# Goal of the exercise:
Scan the records that follow, and whenever a line has the word "enumerate", copy it.
*** Opening Data records ***
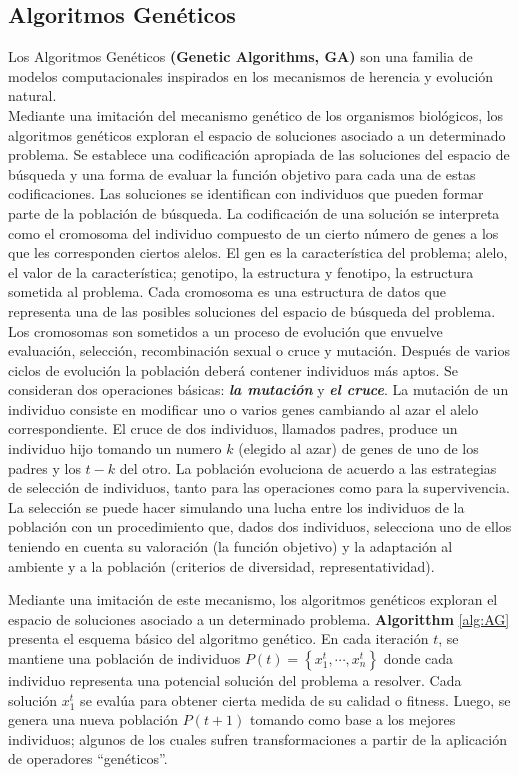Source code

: \documentclass[9pt,a4paper,twoside]{rho-class/rho}
\begin{document}
        \subsection{Algoritmos Genéticos}
            Los Algoritmos Genéticos \textbf{(Genetic Algorithms, GA)} \cite{Michalewicz1999, Back1997, Diaz1996} son una familia de modelos computacionales inspirados en los mecanismos de herencia y evolución natural.\vspace{1mm} \\ 
            Mediante una imitación del mecanismo genético de los organismos biológicos, los algoritmos genéticos exploran el espacio de soluciones asociado a un determinado problema. Se establece una codificación apropiada de las soluciones del espacio de búsqueda y una forma de evaluar la función objetivo para cada una de estas codificaciones. Las soluciones se identifican con individuos que pueden formar parte de la población de búsqueda. La codificación de una solución se interpreta como el cromosoma del individuo compuesto de un cierto número de genes a los que les corresponden ciertos alelos. El gen es la característica del problema; alelo, el valor de la característica; genotipo, la estructura y fenotipo, la estructura sometida al problema. Cada cromosoma es una estructura de datos que representa una de las posibles soluciones del espacio de búsqueda del problema. Los cromosomas son sometidos a un proceso de evolución que envuelve evaluación, selección, recombinación sexual o cruce y mutación. Después de varios ciclos de evolución la población deberá contener individuos más aptos.
            Se consideran dos operaciones básicas: \textbf{\textit{la mutación}} y \textbf{\textit{el cruce}}. La mutación de un individuo consiste en modificar uno o varios genes cambiando al azar el alelo correspondiente. El cruce de dos individuos, llamados padres, produce un individuo hijo tomando un numero $k$ (elegido al azar) de genes de uno de los padres y los $t-k$ del otro. La población evoluciona de acuerdo a las estrategias de selección de individuos, tanto para las operaciones como para la supervivencia. La selección se puede hacer simulando una lucha entre los individuos de la población con un procedimiento que, dados dos individuos, selecciona uno de ellos teniendo en cuenta su valoración (la función objetivo) y la adaptación al ambiente y a la población (criterios de diversidad, representatividad).

            Mediante una imitación de este mecanismo, los algoritmos genéticos exploran el espacio de soluciones asociado a un determinado problema. \textbf{Algoritthm} \ref{alg:AG} presenta el esquema básico del algoritmo genético. En cada iteración $t$, se mantiene una población de individuos $P\left(t\right)=\left\{{x}_{1}^{t},\cdots, {x}_{n}^{t}\right\}$ donde cada individuo representa una potencial solución del problema a resolver. Cada solución ${x}_{1}^{t}$ se evalúa para obtener cierta medida de su calidad o fitness. Luego, se genera una nueva población $P\left(t + 1\right)$ tomando como base a los mejores individuos; algunos de los cuales sufren transformaciones a partir de la aplicación de operadores “genéticos”.
            
\end{document}

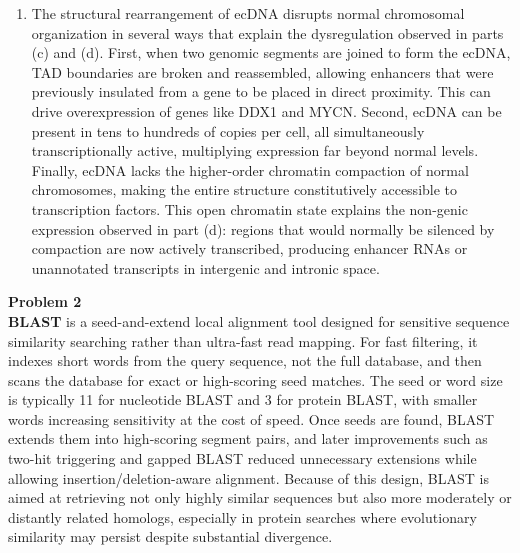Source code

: \documentclass{article}
\begin{document}
\begin{enumerate}[label=\alph*)]
\begin{center}
          12716909-12723397, signal=616.500\\
          15586250-15634346, signal=605.738\\
          15908663-15947022, signal=286.098\\
          11773745-11827409, signal=131.441\\
          11771679-11773619, signal=85.078\\

    \end{center}
    These regions had significantly higher expression than two of the genes: NTSR2 and GREB1. Non-coding regions were defined using track ALL\_GENECODE49 and table wgEncodeGencodeCompV49, with a region defined by the provided ecDNA\_segments.bed file.

    \item 
    The structural rearrangement of ecDNA disrupts normal chromosomal organization in several ways that explain the dysregulation observed in parts (c) and (d). First, when two genomic segments are joined to form the ecDNA, TAD boundaries are broken and reassembled, allowing enhancers that were previously insulated from a gene to be placed in direct proximity. This can drive overexpression of genes like DDX1 and MYCN. Second, ecDNA can be present in tens to hundreds of copies per cell, all simultaneously transcriptionally active, multiplying expression far beyond normal levels. Finally, ecDNA lacks the higher-order chromatin compaction of normal chromosomes, making the entire structure constitutively accessible to transcription factors. This open chromatin state explains the non-genic expression observed in part (d): regions that would normally be silenced by compaction are now actively transcribed, producing enhancer RNAs or unannotated transcripts in intergenic and intronic space.
\end{enumerate}
\pagebreak
\textbf{Problem 2}\\
\textbf{BLAST} is a seed-and-extend local alignment tool designed for sensitive sequence similarity searching rather than ultra-fast read mapping. For fast filtering, it indexes short words from the query sequence, not the full database, and then scans the database for exact or high-scoring seed matches. The seed or word size is typically 11 for nucleotide BLAST and 3 for protein BLAST, with smaller words increasing sensitivity at the cost of speed. Once seeds are found, BLAST extends them into high-scoring segment pairs, and later improvements such as two-hit triggering and gapped BLAST reduced unnecessary extensions while allowing insertion/deletion-aware alignment. Because of this design, BLAST is aimed at retrieving not only highly similar sequences but also more moderately or distantly related homologs, especially in protein searches where evolutionary similarity may persist despite substantial divergence.\\
\end{document}
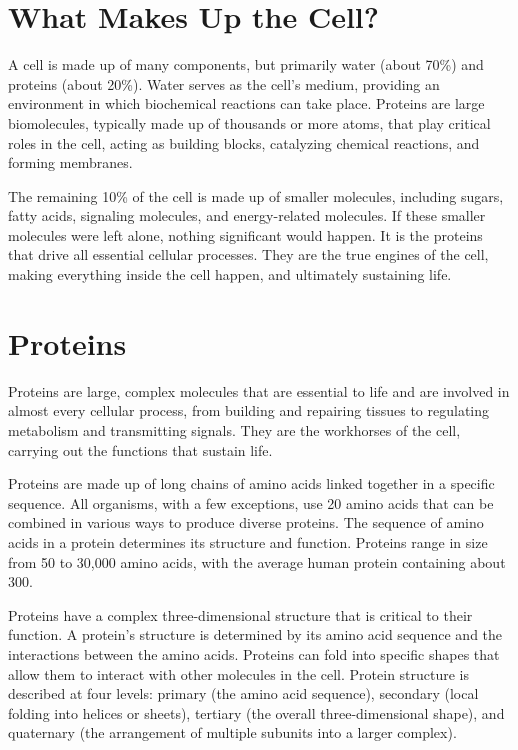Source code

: \section{What Makes Up the Cell?}

A cell is made up of many components, but primarily water (about 70\%) and proteins (about 20\%). Water serves as the cell's medium, providing an environment in which biochemical reactions can take place. Proteins are large biomolecules, typically made up of thousands or more atoms, that play critical roles in the cell, acting as building blocks, catalyzing chemical reactions, and forming membranes.

The remaining 10\% of the cell is made up of smaller molecules, including sugars, fatty acids, signaling molecules, and energy-related molecules. If these smaller molecules were left alone, nothing significant would happen. It is the proteins that drive all essential cellular processes. They are the true engines of the cell, making everything inside the cell happen, and ultimately sustaining life.

\section{Proteins}

Proteins are large, complex molecules that are essential to life and are involved in almost every cellular process, from building and repairing tissues to regulating metabolism and transmitting signals. They are the workhorses of the cell, carrying out the functions that sustain life.

Proteins are made up of long chains of amino acids linked together in a specific sequence. All organisms, with a few exceptions, use 20 amino acids that can be combined in various ways to produce diverse proteins. The sequence of amino acids in a protein determines its structure and function. Proteins range in size from 50 to 30,000 amino acids, with the average human protein containing about 300.

Proteins have a complex three-dimensional structure that is critical to their function. A protein's structure is determined by its amino acid sequence and the interactions between the amino acids. Proteins can fold into specific shapes that allow them to interact with other molecules in the cell. Protein structure is described at four levels: primary (the amino acid sequence), secondary (local folding into helices or sheets), tertiary (the overall three-dimensional shape), and quaternary (the arrangement of multiple subunits into a larger complex).


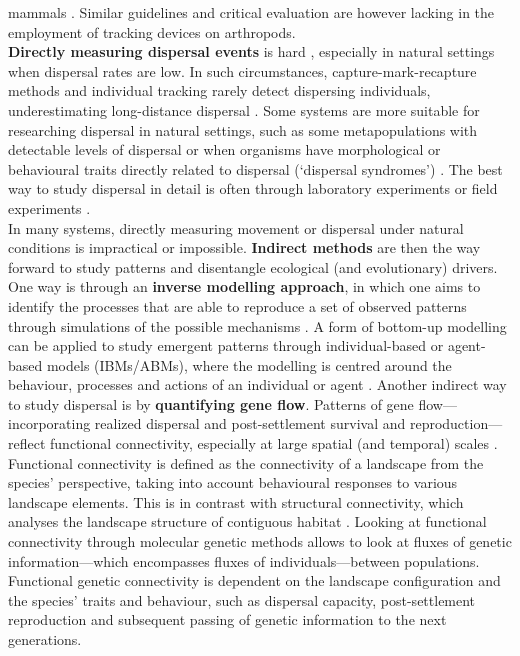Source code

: \documentclass[10pt, twoside]{book} %
\begin{document}
mammals \citep{wilson2006, casper2009, omara2014, kays2015}. Similar guidelines and critical evaluation are however lacking in the employment of tracking devices on arthropods.\\
	
	\textbf{Directly measuring dispersal events} is hard \citep{duputie2013}, especially in natural settings when dispersal rates are low. In such circumstances, capture-mark-recapture methods and individual tracking rarely detect dispersing individuals, underestimating long-distance dispersal \citep{hassall2012, ugelvig2012, trense2021}. Some systems are more suitable for researching dispersal in natural settings, such as some metapopulations with detectable levels of dispersal \citep[e.g.][]{schtickzelle2006} or when organisms have morphological or behavioural traits directly related to dispersal (`dispersal syndromes') \citep{bonte2003, stevens2013}. The best way to study dispersal in detail is often through laboratory experiments \citep[e.g.][]{dahirel2019} or field experiments \citep[e.g.][]{leitch2021}.\\
	
	In many systems, directly measuring movement or dispersal under natural conditions is impractical or impossible. \textbf{Indirect methods} are then the way forward to study patterns and disentangle ecological (and evolutionary) drivers. One way is through an \textbf{inverse modelling approach}, in which one aims to identify the processes that are able to reproduce a set of observed patterns through simulations of the possible mechanisms \citep{banks2019, curtsdotter2019, stouffer2019}. A form of bottom-up modelling can be applied to study emergent patterns through individual-based or agent-based models (IBMs/ABMs), where the modelling is centred around the behaviour, processes and actions of an individual or agent \citep{deangelis2014}. Another indirect way to study dispersal is by \textbf{quantifying gene flow}. Patterns of gene flow---incorporating realized dispersal and post-settlement survival and reproduction---reflect functional connectivity, especially at large spatial (and temporal) scales \citep{spear2010, kim2013}. Functional connectivity is defined as the connectivity of a landscape from the species' perspective, taking into account behavioural responses to various landscape elements. This is in contrast with structural connectivity, which analyses the landscape structure of contiguous habitat \citep{tischendorf2000}. Looking at functional connectivity through molecular genetic methods allows to look at fluxes of genetic information---which encompasses fluxes of individuals---between populations. Functional genetic connectivity is dependent on the landscape configuration and the species' traits and behaviour, such as dispersal capacity, post-settlement reproduction and subsequent passing of genetic information to the next generations.\\
	
\end{document}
*** Closing Data records ***
# Response to this exercise:
\begin{enumerate}[label=\alph*)]
\end{enumerate}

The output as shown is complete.